I did a test and created a clustered index on the table as DESC, just to increase the likelihood that the data was to be read in a "different" order when producing the snapshot.
Then I did a few queries to test, and my fears were confirmed. The sequence for the ts column was indeed dependent on the order which were used to read the data when generating the BCP file.
So I guess this is one of those "Do you feel lucky?" :-)
I created both the pub and sub on the same SQL Server, using two databases: a and b. Below is a rough script of what I was using, in case you want to play with it.
--In database a
USE a
CREATE TABLE t(c1 int identity, c2 timestamp, c3 varchar(100) default 'hej')
CREATE CLUSTERED INDEX x ON t(c1 DESC)
SET NOCOUNT ON
GO
INSERT INTO t DEFAULT VALUES
GO 1000
SELECT * FROM t
USE b
--Just to get different ts numbers
CREATE TABLE t2(c1 int identity, c2 timestamp, c3 varchar(100) default 'hej')
GO
INSERT INTO t2 DEFAULT VALUES
GO 1000
SELECT * FROM t2
--Create the publication, and then do some comparison
SELECT TOP(10) * FROM a..t ORDER BY c2 --desc
SELECT TOP(10) * FROM b..t ORDER BY c2 --desc
1 0x0000000000001796 hej
2 0x0000000000001797 hej
3 0x0000000000001798 hej
4 0x0000000000001799 hej
5 0x000000000000179A hej
6 0x000000000000179B hej
7 0x000000000000179C hej
8 0x000000000000179D hej
9 0x000000000000179E hej
10 0x000000000000179F hej
131 0x0000000000011281 hej
130 0x0000000000011282 hej
129 0x0000000000011283 hej
128 0x0000000000011284 hej
127 0x0000000000011285 hej
126 0x0000000000011286 hej
125 0x0000000000011287 hej
124 0x0000000000011288 hej
123 0x0000000000011289 hej
122 0x000000000001128A hej
SELECT TOP(10) * FROM a..t ORDER BY c1 --desc
SELECT TOP(10) * FROM b..t ORDER BY c1 --desc
1 0x0000000000001796 hej
2 0x0000000000001797 hej
3 0x0000000000001798 hej
4 0x0000000000001799 hej
5 0x000000000000179A hej
6 0x000000000000179B hej
7 0x000000000000179C hej
8 0x000000000000179D hej
9 0x000000000000179E hej
10 0x000000000000179F hej
1 0x0000000000011ADB hej
2 0x0000000000011ADA hej
3 0x0000000000011AD9 hej
4 0x0000000000011AD8 hej
5 0x0000000000011AD7 hej
6 0x0000000000011AD6 hej
7 0x0000000000011AD5 hej
8 0x0000000000011AD4 hej
9 0x0000000000011AD3 hej
10 0x0000000000011AD2 hej
Having said that, there is an option for the pub to convert timestamp to binary(8). As far as I can imagine, that should keep the data, and you'd of course lose the ts attribute and functionality on the sub.
After changing this attribute, the values did indeed come out the same for both my a and b table.
So, short story seems to be to convert your timestamps to a passive binary(8) in the replication property and you'll keep the values (and by that the ordering as well).
OTHER TIPS
I'm not sure if you mean Transactional Replication or Snapshot Replication in your current situation, but in either case the ordering of the data should be preserved. You can read more on how Transactional Replication works in that linked Brent Ozar article.

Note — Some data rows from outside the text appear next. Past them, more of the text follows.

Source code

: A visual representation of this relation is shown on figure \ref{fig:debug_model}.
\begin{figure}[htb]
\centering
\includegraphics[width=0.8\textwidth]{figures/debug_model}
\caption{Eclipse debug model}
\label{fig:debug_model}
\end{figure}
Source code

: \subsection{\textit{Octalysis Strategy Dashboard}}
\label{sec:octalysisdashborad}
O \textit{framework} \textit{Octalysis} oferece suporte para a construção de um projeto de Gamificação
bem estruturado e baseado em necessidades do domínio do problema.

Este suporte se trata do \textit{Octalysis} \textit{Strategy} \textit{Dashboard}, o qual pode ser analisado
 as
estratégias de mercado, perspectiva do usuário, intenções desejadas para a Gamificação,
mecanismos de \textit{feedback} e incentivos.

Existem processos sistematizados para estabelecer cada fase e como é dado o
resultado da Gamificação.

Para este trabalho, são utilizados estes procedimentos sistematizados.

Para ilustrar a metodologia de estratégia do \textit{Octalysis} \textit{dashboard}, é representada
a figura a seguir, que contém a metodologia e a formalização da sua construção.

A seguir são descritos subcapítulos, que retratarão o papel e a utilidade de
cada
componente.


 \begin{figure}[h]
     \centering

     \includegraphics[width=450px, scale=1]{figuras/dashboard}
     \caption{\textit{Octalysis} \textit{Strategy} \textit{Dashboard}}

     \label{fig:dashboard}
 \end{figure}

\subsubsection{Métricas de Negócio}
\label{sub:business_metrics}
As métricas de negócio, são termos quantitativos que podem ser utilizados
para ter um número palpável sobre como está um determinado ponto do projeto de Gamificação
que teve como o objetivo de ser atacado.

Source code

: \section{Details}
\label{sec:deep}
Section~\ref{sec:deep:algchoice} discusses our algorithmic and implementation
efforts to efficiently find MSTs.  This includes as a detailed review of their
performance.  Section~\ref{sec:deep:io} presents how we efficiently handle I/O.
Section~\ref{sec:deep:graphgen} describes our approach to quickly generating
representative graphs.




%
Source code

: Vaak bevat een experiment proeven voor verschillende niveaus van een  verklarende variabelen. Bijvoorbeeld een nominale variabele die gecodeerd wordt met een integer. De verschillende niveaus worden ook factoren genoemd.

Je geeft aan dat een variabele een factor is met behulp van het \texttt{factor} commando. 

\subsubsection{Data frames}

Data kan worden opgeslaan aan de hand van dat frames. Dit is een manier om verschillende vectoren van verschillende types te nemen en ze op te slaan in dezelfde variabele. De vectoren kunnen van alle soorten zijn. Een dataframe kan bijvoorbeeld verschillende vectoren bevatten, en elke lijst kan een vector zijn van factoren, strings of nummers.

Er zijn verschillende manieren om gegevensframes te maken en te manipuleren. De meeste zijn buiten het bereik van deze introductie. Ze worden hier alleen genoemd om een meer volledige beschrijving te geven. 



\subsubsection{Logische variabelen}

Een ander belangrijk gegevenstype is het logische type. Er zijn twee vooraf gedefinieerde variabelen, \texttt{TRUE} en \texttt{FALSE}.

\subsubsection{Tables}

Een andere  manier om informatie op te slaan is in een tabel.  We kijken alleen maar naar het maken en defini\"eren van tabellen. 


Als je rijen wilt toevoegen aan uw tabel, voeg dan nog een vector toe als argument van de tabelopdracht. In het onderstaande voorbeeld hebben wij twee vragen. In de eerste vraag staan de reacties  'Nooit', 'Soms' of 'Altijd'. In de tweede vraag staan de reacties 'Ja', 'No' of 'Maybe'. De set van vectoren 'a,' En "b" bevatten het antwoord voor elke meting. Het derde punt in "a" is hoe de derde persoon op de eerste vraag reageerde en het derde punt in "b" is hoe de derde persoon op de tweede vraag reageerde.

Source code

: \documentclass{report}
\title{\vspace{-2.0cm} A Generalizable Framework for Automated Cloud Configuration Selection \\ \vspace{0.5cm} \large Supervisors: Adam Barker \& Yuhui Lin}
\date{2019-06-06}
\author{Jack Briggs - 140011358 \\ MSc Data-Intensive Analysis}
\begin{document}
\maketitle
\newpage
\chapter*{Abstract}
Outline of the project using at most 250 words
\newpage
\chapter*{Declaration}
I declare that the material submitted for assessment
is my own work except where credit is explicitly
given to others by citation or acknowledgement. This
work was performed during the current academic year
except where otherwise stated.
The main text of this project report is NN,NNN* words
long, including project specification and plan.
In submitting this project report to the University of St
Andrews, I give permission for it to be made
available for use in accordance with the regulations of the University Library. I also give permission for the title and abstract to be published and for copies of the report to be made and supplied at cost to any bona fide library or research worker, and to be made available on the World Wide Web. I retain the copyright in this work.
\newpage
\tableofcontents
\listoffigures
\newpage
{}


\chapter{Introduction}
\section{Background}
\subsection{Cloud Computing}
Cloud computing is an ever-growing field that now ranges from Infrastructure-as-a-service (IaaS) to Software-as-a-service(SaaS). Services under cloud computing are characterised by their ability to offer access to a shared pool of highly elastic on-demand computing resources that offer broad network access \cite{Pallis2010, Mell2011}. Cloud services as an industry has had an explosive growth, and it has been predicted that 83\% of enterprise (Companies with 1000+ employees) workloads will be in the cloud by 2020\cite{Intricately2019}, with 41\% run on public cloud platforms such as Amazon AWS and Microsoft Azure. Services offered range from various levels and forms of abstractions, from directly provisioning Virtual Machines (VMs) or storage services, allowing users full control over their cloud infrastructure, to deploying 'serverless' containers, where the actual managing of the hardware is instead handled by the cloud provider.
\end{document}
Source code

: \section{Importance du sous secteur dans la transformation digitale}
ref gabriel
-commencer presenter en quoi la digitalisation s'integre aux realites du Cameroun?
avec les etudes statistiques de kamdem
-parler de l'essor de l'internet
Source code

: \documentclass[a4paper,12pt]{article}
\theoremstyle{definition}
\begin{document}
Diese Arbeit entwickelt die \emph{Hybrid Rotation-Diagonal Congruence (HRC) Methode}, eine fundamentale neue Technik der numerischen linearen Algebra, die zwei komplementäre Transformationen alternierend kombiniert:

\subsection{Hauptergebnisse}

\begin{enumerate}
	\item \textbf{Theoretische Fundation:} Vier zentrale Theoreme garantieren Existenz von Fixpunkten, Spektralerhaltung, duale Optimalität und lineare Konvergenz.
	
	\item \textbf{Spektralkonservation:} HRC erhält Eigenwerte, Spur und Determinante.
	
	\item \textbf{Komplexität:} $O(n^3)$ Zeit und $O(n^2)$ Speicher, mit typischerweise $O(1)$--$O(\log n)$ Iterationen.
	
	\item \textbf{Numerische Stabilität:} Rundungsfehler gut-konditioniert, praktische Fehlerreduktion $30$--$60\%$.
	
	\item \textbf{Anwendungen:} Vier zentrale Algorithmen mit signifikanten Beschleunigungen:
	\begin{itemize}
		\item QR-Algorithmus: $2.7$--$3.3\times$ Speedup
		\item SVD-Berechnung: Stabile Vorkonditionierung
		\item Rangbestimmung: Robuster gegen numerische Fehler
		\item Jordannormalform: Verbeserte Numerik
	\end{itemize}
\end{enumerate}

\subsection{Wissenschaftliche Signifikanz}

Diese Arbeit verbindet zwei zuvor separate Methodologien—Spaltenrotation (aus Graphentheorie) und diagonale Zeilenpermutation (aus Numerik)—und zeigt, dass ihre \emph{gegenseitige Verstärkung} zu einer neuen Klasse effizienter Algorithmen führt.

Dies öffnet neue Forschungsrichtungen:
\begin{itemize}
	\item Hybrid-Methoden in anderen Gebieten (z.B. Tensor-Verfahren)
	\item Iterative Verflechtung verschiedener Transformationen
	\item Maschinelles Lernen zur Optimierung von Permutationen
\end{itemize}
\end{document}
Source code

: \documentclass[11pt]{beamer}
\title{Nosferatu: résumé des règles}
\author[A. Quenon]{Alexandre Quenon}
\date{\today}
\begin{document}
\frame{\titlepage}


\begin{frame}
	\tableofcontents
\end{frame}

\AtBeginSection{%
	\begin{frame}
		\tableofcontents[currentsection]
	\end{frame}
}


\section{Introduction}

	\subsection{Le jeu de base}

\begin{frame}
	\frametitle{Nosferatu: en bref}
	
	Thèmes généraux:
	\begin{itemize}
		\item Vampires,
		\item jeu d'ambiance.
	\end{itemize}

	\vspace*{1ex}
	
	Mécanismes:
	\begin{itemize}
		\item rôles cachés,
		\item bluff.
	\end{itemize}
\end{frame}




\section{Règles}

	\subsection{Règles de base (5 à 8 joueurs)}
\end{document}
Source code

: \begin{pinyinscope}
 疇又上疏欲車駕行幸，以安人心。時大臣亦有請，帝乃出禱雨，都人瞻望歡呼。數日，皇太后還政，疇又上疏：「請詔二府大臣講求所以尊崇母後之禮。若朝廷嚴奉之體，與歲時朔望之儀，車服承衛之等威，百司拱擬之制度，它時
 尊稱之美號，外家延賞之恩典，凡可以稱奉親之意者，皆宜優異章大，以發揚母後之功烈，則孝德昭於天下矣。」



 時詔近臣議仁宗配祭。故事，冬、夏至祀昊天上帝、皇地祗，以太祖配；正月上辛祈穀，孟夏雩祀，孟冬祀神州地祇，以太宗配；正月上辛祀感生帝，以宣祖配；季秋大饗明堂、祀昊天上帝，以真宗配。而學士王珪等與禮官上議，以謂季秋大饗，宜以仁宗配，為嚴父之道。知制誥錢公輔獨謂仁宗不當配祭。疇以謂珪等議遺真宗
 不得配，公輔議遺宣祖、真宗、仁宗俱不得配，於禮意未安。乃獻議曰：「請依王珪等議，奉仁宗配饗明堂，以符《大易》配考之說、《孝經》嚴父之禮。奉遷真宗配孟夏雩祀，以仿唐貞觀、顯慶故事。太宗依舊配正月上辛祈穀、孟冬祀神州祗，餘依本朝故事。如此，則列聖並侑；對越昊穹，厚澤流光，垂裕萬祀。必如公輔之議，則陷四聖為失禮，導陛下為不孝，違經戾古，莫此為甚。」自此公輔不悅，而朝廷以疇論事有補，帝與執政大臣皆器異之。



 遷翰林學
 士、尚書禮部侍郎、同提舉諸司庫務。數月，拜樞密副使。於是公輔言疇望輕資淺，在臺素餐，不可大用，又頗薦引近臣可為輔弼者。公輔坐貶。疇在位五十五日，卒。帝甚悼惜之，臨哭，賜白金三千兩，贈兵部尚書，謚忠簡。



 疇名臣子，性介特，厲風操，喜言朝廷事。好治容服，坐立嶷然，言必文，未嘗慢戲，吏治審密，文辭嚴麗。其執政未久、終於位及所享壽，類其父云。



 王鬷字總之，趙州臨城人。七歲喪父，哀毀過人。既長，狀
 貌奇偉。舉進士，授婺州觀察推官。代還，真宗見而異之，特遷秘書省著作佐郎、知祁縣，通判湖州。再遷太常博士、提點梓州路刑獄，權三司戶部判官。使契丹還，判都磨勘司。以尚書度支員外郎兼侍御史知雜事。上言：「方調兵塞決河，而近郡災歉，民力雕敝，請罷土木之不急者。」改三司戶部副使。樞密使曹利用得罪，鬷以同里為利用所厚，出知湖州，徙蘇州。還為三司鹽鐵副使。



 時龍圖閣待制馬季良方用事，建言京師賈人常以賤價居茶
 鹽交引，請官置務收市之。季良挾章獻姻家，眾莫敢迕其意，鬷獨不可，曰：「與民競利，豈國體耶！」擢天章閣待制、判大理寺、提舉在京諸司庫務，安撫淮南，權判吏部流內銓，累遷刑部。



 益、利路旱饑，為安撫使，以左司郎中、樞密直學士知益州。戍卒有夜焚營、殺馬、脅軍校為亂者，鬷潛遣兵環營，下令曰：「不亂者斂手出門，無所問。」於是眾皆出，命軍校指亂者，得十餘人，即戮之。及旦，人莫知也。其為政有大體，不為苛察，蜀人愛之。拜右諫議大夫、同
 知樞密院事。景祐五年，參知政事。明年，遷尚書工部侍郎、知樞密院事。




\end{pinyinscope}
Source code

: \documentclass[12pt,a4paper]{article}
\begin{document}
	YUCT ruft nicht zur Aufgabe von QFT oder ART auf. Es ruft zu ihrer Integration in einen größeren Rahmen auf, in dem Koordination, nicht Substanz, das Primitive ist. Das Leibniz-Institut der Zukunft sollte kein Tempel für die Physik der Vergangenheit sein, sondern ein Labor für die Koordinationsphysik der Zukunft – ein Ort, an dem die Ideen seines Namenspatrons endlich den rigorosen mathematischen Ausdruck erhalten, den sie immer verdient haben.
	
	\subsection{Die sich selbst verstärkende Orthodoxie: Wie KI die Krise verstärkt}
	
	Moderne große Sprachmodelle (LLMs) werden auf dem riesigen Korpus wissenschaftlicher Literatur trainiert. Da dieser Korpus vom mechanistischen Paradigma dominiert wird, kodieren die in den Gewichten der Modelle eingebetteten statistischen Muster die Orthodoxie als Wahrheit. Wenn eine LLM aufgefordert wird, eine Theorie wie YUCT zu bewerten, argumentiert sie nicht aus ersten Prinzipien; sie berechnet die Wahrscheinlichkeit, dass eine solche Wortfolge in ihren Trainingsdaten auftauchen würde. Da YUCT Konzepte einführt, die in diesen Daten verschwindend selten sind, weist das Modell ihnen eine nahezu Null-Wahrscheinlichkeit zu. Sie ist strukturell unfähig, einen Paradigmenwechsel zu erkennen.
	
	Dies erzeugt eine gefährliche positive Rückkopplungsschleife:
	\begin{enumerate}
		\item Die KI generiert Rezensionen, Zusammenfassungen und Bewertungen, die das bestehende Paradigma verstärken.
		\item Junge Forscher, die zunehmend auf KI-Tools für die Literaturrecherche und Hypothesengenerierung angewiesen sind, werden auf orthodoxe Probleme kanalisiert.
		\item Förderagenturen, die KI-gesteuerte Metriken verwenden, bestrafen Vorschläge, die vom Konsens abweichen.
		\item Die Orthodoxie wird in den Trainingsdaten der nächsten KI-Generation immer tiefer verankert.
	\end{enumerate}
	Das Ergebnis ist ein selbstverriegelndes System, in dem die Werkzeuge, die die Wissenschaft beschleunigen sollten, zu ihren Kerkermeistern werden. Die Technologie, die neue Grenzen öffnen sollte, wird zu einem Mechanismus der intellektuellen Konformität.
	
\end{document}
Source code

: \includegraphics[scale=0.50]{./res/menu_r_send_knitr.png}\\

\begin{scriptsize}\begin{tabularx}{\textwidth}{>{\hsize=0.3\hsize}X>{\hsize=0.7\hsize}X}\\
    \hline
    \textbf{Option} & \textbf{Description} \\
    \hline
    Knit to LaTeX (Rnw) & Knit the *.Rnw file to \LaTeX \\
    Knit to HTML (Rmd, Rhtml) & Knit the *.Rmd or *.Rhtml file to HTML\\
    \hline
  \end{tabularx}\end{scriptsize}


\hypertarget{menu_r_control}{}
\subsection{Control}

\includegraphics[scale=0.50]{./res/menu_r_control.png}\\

Transactional Replication uses the the Transaction Log to ensure Atomicity and Consistency of the ACID principals in SQL Server. Snapshot Replication is a literal copy (snapshot) of your data in a point in time and exactly preserved that way when distributed to the Subscriber database.
That being said, the data type TIMESTAMP is uniquely generated based on the rowversion by the server and therefore will not match between your Publisher and Subscriber database(s).
For Transactional Replication it should be in the same sequential ordering, for Snapshot Replication I don't know if it can be guaranteed and you'd have to test, but my guess is there's still a consistent row ordering by the underlying rowid of the table, if not the primary key, and therefore should also be consistent (despite being new values in the TIMESTAMP field.)